Open geuis opened 12 years ago

geuis commented 12 years ago

I was just looking for a load-testing framework last night when I saw you pushed this today. Having at least a simple set of instructions on its usage would be immensely helpful. I've gotten as far as getting server.js running, but am not sure what's next to actually test this against my own websocket app.

drewww commented 12 years ago

Yeah, this is totally woefully lacking right now. I'm sorry about that - it was really just a quick project that works-for-me at the moment. I'll try to write up something more useful this weekend, but no promises.

I'm not sure how useful this will be at testing your own websocket app; the client is really only designed to test server.js. Basically, it sends 'chat' type messages to server.js and server.js broadcasts those to all clients. If you want to test your own app, it's going to require a bunch of hacking on the Java client. You'd need to change the kinds of messages that the client sends to the server to match what your actual server is expecting. It's not that hard and all the code that's there is a starting place, but even usage instructions to recreate my test aren't going to help test YOUR app. All I could document would be how to test your HARDWARE to figure out what its messages-per-second capabilities are, which sounds like not quite what you want.
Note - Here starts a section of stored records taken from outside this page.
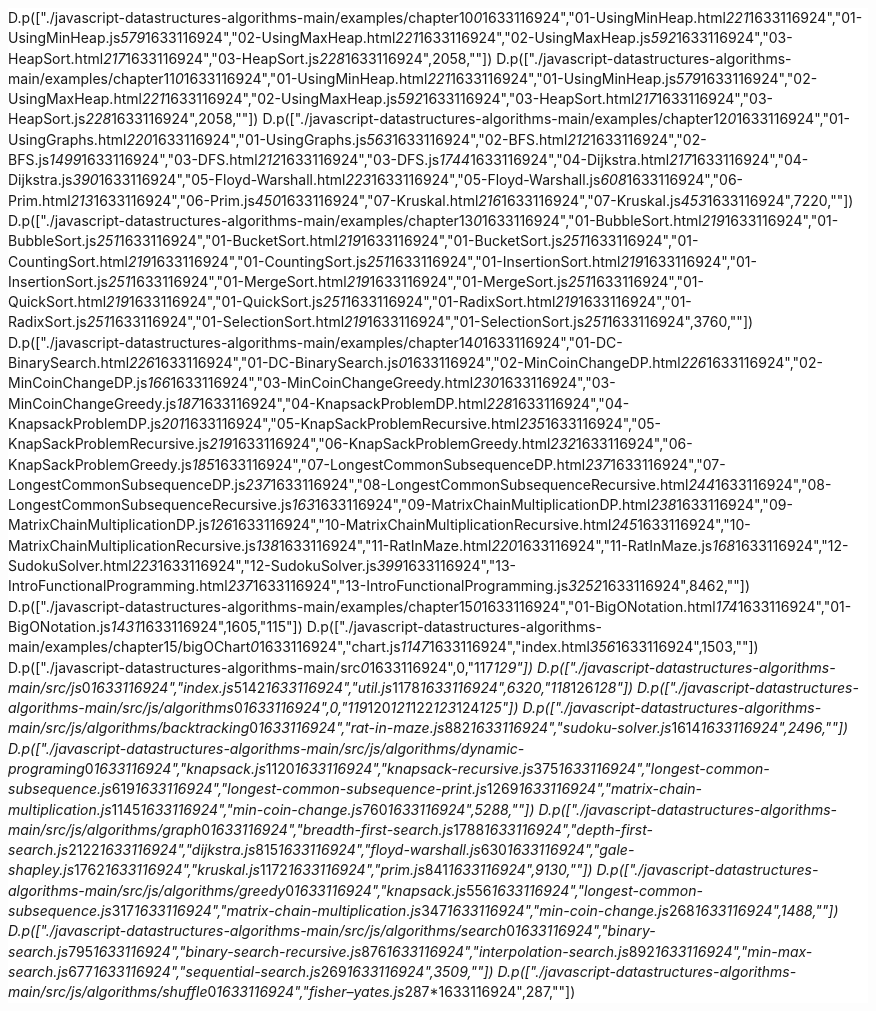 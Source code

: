 D.p(["./javascript-datastructures-algorithms-main/examples/chapter10*0*1633116924","01-UsingMinHeap.html*221*1633116924","01-UsingMinHeap.js*579*1633116924","02-UsingMaxHeap.html*221*1633116924","02-UsingMaxHeap.js*592*1633116924","03-HeapSort.html*217*1633116924","03-HeapSort.js*228*1633116924",2058,""])
D.p(["./javascript-datastructures-algorithms-main/examples/chapter11*0*1633116924","01-UsingMinHeap.html*221*1633116924","01-UsingMinHeap.js*579*1633116924","02-UsingMaxHeap.html*221*1633116924","02-UsingMaxHeap.js*592*1633116924","03-HeapSort.html*217*1633116924","03-HeapSort.js*228*1633116924",2058,""])
D.p(["./javascript-datastructures-algorithms-main/examples/chapter12*0*1633116924","01-UsingGraphs.html*220*1633116924","01-UsingGraphs.js*563*1633116924","02-BFS.html*212*1633116924","02-BFS.js*1499*1633116924","03-DFS.html*212*1633116924","03-DFS.js*1744*1633116924","04-Dijkstra.html*217*1633116924","04-Dijkstra.js*390*1633116924","05-Floyd-Warshall.html*223*1633116924","05-Floyd-Warshall.js*608*1633116924","06-Prim.html*213*1633116924","06-Prim.js*450*1633116924","07-Kruskal.html*216*1633116924","07-Kruskal.js*453*1633116924",7220,""])
D.p(["./javascript-datastructures-algorithms-main/examples/chapter13*0*1633116924","01-BubbleSort.html*219*1633116924","01-BubbleSort.js*251*1633116924","01-BucketSort.html*219*1633116924","01-BucketSort.js*251*1633116924","01-CountingSort.html*219*1633116924","01-CountingSort.js*251*1633116924","01-InsertionSort.html*219*1633116924","01-InsertionSort.js*251*1633116924","01-MergeSort.html*219*1633116924","01-MergeSort.js*251*1633116924","01-QuickSort.html*219*1633116924","01-QuickSort.js*251*1633116924","01-RadixSort.html*219*1633116924","01-RadixSort.js*251*1633116924","01-SelectionSort.html*219*1633116924","01-SelectionSort.js*251*1633116924",3760,""])
D.p(["./javascript-datastructures-algorithms-main/examples/chapter14*0*1633116924","01-DC-BinarySearch.html*226*1633116924","01-DC-BinarySearch.js*0*1633116924","02-MinCoinChangeDP.html*226*1633116924","02-MinCoinChangeDP.js*166*1633116924","03-MinCoinChangeGreedy.html*230*1633116924","03-MinCoinChangeGreedy.js*187*1633116924","04-KnapsackProblemDP.html*228*1633116924","04-KnapsackProblemDP.js*201*1633116924","05-KnapSackProblemRecursive.html*235*1633116924","05-KnapSackProblemRecursive.js*219*1633116924","06-KnapSackProblemGreedy.html*232*1633116924","06-KnapSackProblemGreedy.js*185*1633116924","07-LongestCommonSubsequenceDP.html*237*1633116924","07-LongestCommonSubsequenceDP.js*237*1633116924","08-LongestCommonSubsequenceRecursive.html*244*1633116924","08-LongestCommonSubsequenceRecursive.js*163*1633116924","09-MatrixChainMultiplicationDP.html*238*1633116924","09-MatrixChainMultiplicationDP.js*126*1633116924","10-MatrixChainMultiplicationRecursive.html*245*1633116924","10-MatrixChainMultiplicationRecursive.js*138*1633116924","11-RatInMaze.html*220*1633116924","11-RatInMaze.js*168*1633116924","12-SudokuSolver.html*223*1633116924","12-SudokuSolver.js*399*1633116924","13-IntroFunctionalProgramming.html*237*1633116924","13-IntroFunctionalProgramming.js*3252*1633116924",8462,""])
D.p(["./javascript-datastructures-algorithms-main/examples/chapter15*0*1633116924","01-BigONotation.html*174*1633116924","01-BigONotation.js*1431*1633116924",1605,"115"])
D.p(["./javascript-datastructures-algorithms-main/examples/chapter15/bigOChart*0*1633116924","chart.js*1147*1633116924","index.html*356*1633116924",1503,""])
D.p(["./javascript-datastructures-algorithms-main/src*0*1633116924",0,"117*129"])
D.p(["./javascript-datastructures-algorithms-main/src/js*0*1633116924","index.js*5142*1633116924","util.js*1178*1633116924",6320,"118*126*128"])
D.p(["./javascript-datastructures-algorithms-main/src/js/algorithms*0*1633116924",0,"119*120*121*122*123*124*125"])
D.p(["./javascript-datastructures-algorithms-main/src/js/algorithms/backtracking*0*1633116924","rat-in-maze.js*882*1633116924","sudoku-solver.js*1614*1633116924",2496,""])
D.p(["./javascript-datastructures-algorithms-main/src/js/algorithms/dynamic-programing*0*1633116924","knapsack.js*1120*1633116924","knapsack-recursive.js*375*1633116924","longest-common-subsequence.js*619*1633116924","longest-common-subsequence-print.js*1269*1633116924","matrix-chain-multiplication.js*1145*1633116924","min-coin-change.js*760*1633116924",5288,""])
D.p(["./javascript-datastructures-algorithms-main/src/js/algorithms/graph*0*1633116924","breadth-first-search.js*1788*1633116924","depth-first-search.js*2122*1633116924","dijkstra.js*815*1633116924","floyd-warshall.js*630*1633116924","gale-shapley.js*1762*1633116924","kruskal.js*1172*1633116924","prim.js*841*1633116924",9130,""])
D.p(["./javascript-datastructures-algorithms-main/src/js/algorithms/greedy*0*1633116924","knapsack.js*556*1633116924","longest-common-subsequence.js*317*1633116924","matrix-chain-multiplication.js*347*1633116924","min-coin-change.js*268*1633116924",1488,""])
D.p(["./javascript-datastructures-algorithms-main/src/js/algorithms/search*0*1633116924","binary-search.js*795*1633116924","binary-search-recursive.js*876*1633116924","interpolation-search.js*892*1633116924","min-max-search.js*677*1633116924","sequential-search.js*269*1633116924",3509,""])
D.p(["./javascript-datastructures-algorithms-main/src/js/algorithms/shuffle*0*1633116924","fisher–yates.js*287*1633116924",287,""])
But if you know Java and can get your own Java environment setup to take the base classes and adapt them, it might help you build your own tester faster. But I'm probably not going to turn the client into a generic tester in the near future unless there was really a ton of interest. If you look around there are some other options in that space. I don't remember offhand; if you can't find them let me know. They didn't work for me because they didn't work at high concurrency/high load, but they might work for you. If not, using the Java client as a starting point will probably save you a few hours of confusion getting raw websockets to work with socket.io's protocol. But it's not going to be a drop-in solution.

JohnMcLear commented 11 years ago

I'd also like to chat a little about maybe doing a little hacking together to see if we can do some decent load testing on Etherpad, we have a C load testing client but not sure on good practice to spawn clients etc.